I have a csv file with 350,000 rows, each row has about 150 columns.
What would be the best way to insert these rows into SQL Server using ADO.Net?
The way I’ve usually done it is to create the SQL statement manually. I was wondering if there is any way I can code it to simply insert the entire datatable into SQL Server? Or some short-cut like this.
By the way I already tried doing this with SSIS, but there are a few data clean-up issues which I can handle with C# but not so easily with SSIS. The data started as XML, but I changed it to CSV for simplicity.
Make a class “CsvDataReader” that implements IDataReader. Just implement Read(), GetValue(int i), Dispose() and the constructor : you can leave the rest throwing NotImplementedException if you want, because SqlBulkCopy won’t call them. Use read to handle the read of each line and GetValue to read the i’th value in the line.
Then pass it to the SqlBulkCopy with the appropriate column mappings you want.
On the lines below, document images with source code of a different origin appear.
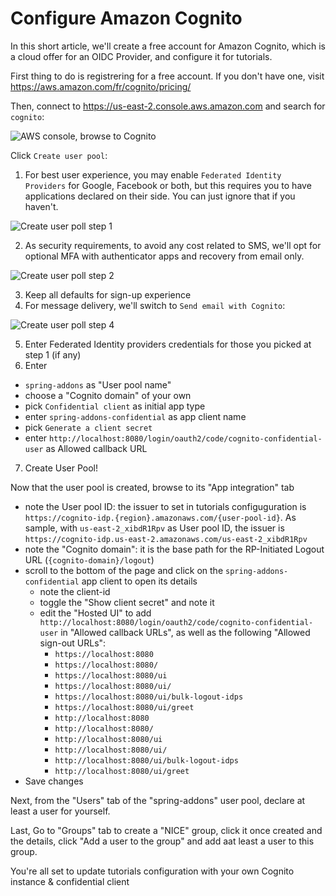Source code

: # Configure Amazon Cognito
In this short article, we'll create a free account for Amazon Cognito, which is a cloud offer for an OIDC Provider, and configure it for tutorials.

First thing to do is registrering for a free account. If you don't have one, visit https://aws.amazon.com/fr/cognito/pricing/

Then, connect to https://us-east-2.console.aws.amazon.com and search for `cognito`:

![AWS console, browse to Cognito](https://github.com/ch4mpy/spring-addons/blob/master/.readme_resources/aws-console.png)

Click `Create user pool`:
1. For best user experience, you may enable `Federated Identity Providers` for Google, Facebook or both, but this requires you to have applications declared on their side. You can just ignore that if you haven't.

![Create user poll step 1](https://github.com/ch4mpy/spring-addons/blob/master/.readme_resources/create-user-pool-1.png)

2. As security requirements, to avoid any cost related to SMS, we'll opt for optional MFA with authenticator apps and recovery from email only.

![Create user poll step 2](https://github.com/ch4mpy/spring-addons/blob/master/.readme_resources/create-user-pool-2.png)

3. Keep all defaults for sign-up experience
4. For message delivery, we'll switch to `Send email with Cognito`:

![Create user poll step 4](https://github.com/ch4mpy/spring-addons/blob/master/.readme_resources/create-user-pool-4.png)

5. Enter Federated Identity providers credentials for those you picked at step 1 (if any)
6. Enter 
  - `spring-addons` as "User pool name"
  - choose a "Cognito domain" of your own
  - pick `Confidential client` as initial app type
  - enter `spring-addons-confidential` as app client name
  - pick `Generate a client secret`
  - enter `http://localhost:8080/login/oauth2/code/cognito-confidential-user` as Allowed callback URL
7. Create User Pool!

Now that the user pool is created, browse to its "App integration" tab
- note the User pool ID: the issuer to set in tutorials configuguration is `https://cognito-idp.{region}.amazonaws.com/{user-pool-id}`. As sample, with `us-east-2_xibdR1Rpv` as User pool ID, the issuer is `https://cognito-idp.us-east-2.amazonaws.com/us-east-2_xibdR1Rpv`
- note the "Cognito domain": it is the base path for the RP-Initiated Logout URL (`{cognito-domain}/logout`)
- scroll to the bottom of the page and click on the `spring-addons-confidential` app client to open its details
  - note the client-id
  - toggle the "Show client secret" and note it
  - edit the "Hosted UI" to add `http://localhost:8080/login/oauth2/code/cognito-confidential-user` in "Allowed callback URLs", as well as the following "Allowed sign-out URLs": 
    * `https://localhost:8080`
    * `https://localhost:8080/`
    * `https://localhost:8080/ui`
    * `https://localhost:8080/ui/`
    * `https://localhost:8080/ui/bulk-logout-idps`
    * `https://localhost:8080/ui/greet`
    * `http://localhost:8080`
    * `http://localhost:8080/`
    * `http://localhost:8080/ui`
    * `http://localhost:8080/ui/`
    * `http://localhost:8080/ui/bulk-logout-idps`
    * `http://localhost:8080/ui/greet`
-  Save changes

Next, from the "Users" tab of the "spring-addons" user pool, declare at least a user for yourself.

Last, Go to "Groups" tab to create a "NICE" group, click it once created and the details, click "Add a user to the group" and add aat least a user to this group.
 
You're all set to update tutorials configuration with your own Cognito instance & confidential client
I get about 30000 records/per sec insert speed with that method.
If you have control of the source file format, make it tab delimited as it’s easier to parse than CSV.
Edit : http://www.codeproject.com/KB/database/CsvReader.aspx – tx Mark Gravell.
SqlBulkCopy if it’s available. Here is a very helpful explanation of using SqlBulkCopy in ADO.NET 2.0 with C#
I think you can load your XML directly into a DataSet and then map your SqlBulkCopy to the database and the DataSet.
Hey you should revert back to XML instead of csv, then load that xml file in a temp table using openxml, clean up your data in temp table and then finally process this data.
I have been following this approach for huge data imports where my XML files happen to be > 500 mb in size and openxml works like a charm.
You would be surprised at how much faster this would work compared to manual ado.net statements.